▸ **ABOUT THIS EXERCISE**
Reply with nothing but how many lines in the entries below include "Events".

----

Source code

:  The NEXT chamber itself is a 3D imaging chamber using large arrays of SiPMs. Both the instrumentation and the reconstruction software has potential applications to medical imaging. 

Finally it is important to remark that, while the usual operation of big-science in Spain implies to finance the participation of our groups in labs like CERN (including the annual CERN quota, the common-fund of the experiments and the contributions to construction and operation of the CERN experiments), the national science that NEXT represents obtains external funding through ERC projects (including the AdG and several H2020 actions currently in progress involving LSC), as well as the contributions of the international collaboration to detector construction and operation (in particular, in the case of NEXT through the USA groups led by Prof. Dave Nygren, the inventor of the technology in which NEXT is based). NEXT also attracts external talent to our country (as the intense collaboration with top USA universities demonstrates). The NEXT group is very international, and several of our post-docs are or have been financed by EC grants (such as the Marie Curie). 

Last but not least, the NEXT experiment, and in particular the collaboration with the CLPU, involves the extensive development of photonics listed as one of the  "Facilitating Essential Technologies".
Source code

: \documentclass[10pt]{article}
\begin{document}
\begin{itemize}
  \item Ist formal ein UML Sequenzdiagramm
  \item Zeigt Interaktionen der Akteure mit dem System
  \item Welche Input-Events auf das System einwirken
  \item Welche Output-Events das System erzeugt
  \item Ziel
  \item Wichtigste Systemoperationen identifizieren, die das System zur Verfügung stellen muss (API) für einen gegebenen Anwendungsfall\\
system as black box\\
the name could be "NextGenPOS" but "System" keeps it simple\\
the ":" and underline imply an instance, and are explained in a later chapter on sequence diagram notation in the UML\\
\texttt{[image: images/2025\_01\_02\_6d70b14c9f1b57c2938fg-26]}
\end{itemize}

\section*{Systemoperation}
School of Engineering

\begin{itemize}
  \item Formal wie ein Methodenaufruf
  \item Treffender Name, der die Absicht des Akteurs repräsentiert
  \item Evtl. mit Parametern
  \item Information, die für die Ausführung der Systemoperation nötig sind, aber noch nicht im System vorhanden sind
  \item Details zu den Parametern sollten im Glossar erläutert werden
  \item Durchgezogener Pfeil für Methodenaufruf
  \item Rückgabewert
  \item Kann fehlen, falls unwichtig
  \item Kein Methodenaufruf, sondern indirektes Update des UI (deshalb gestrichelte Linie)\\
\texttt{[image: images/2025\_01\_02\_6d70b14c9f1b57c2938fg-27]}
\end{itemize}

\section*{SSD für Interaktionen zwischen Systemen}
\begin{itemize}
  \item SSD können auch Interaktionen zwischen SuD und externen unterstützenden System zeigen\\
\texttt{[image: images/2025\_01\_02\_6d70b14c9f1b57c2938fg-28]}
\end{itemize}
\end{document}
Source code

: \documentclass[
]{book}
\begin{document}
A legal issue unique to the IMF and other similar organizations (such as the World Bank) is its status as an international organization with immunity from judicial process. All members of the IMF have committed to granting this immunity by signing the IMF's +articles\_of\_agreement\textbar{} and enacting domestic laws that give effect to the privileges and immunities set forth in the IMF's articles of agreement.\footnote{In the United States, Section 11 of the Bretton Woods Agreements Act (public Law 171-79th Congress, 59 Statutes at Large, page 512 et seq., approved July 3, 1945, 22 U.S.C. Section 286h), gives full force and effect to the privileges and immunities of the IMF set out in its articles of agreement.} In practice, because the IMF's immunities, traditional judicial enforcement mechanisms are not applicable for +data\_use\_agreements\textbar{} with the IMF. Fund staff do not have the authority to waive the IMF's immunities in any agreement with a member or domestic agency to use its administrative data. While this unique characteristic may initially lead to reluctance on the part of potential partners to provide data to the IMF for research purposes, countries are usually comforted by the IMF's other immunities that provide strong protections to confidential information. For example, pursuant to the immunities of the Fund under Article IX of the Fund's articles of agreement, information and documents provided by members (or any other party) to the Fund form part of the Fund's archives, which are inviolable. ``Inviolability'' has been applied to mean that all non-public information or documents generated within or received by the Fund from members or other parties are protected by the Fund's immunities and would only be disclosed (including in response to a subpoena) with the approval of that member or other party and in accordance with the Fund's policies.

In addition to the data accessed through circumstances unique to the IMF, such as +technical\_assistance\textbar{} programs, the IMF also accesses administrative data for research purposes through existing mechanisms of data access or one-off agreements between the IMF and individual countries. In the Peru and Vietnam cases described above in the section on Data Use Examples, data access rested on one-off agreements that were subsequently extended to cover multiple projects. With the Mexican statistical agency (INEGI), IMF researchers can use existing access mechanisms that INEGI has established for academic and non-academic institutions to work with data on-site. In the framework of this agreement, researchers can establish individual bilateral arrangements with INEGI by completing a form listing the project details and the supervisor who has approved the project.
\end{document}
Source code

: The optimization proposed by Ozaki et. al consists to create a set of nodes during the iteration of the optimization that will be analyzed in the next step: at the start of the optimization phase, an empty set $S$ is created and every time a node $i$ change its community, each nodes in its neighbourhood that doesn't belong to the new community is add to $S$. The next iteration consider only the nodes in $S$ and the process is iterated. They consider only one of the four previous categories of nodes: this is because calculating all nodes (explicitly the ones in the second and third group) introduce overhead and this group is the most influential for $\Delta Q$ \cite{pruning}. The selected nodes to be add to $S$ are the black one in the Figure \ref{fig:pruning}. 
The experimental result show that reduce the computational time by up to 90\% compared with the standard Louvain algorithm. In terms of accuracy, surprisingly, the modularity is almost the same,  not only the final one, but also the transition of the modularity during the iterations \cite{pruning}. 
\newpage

----

▸ **YOUR RESPONSE**
2